In the entries that follow, copy exactly each line from the first through the line with "efficient CSS selectors.".
=-=-=
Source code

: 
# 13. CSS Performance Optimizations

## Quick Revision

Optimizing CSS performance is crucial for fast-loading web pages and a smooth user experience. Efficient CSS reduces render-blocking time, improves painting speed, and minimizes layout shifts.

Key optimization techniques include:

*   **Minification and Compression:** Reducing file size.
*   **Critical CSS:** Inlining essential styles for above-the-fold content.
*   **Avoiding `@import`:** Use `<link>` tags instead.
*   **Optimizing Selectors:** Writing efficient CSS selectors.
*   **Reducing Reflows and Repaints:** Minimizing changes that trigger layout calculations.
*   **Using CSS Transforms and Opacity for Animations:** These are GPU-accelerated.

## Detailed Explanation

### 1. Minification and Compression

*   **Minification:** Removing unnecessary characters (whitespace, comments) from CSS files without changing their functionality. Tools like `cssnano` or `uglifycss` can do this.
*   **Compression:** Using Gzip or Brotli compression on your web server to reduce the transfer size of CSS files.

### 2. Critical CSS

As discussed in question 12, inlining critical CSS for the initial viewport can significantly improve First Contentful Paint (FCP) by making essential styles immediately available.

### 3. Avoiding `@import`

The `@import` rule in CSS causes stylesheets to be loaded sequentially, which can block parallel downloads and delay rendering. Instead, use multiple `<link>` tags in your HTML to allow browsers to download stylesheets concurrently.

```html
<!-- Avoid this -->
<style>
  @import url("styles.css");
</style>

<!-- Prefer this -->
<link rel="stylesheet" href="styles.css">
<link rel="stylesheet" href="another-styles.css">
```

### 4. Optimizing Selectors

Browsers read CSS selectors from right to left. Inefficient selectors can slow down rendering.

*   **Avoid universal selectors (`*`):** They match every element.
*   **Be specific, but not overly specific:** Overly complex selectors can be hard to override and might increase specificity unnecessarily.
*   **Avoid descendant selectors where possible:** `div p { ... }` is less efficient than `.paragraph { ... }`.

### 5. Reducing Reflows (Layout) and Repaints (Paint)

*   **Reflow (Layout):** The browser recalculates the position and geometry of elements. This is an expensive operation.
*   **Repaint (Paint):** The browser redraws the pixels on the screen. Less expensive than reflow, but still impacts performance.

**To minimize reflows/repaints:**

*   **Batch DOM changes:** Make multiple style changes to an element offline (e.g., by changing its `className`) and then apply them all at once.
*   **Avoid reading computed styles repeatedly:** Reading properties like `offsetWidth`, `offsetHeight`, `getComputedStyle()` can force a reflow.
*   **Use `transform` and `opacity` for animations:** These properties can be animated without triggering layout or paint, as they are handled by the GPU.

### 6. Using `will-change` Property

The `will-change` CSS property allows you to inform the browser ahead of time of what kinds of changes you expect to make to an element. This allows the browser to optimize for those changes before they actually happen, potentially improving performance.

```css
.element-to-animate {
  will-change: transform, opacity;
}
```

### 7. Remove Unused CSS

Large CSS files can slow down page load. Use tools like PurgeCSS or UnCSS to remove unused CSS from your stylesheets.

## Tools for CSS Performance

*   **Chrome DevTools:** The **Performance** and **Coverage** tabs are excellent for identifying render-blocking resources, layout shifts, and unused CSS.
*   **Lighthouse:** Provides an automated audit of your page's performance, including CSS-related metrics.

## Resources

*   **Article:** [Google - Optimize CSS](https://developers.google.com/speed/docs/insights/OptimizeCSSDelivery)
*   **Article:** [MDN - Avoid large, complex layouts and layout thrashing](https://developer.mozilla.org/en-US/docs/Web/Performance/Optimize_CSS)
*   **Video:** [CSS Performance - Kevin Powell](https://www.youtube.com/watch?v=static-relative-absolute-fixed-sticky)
=-=-=
» TASK RESULT:
Source code

: 
# 13. CSS Performance Optimizations

## Quick Revision

Optimizing CSS performance is crucial for fast-loading web pages and a smooth user experience. Efficient CSS reduces render-blocking time, improves painting speed, and minimizes layout shifts.

Key optimization techniques include:

*   **Minification and Compression:** Reducing file size.
*   **Critical CSS:** Inlining essential styles for above-the-fold content.
*   **Avoiding `@import`:** Use `<link>` tags instead.
*   **Optimizing Selectors:** Writing efficient CSS selectors.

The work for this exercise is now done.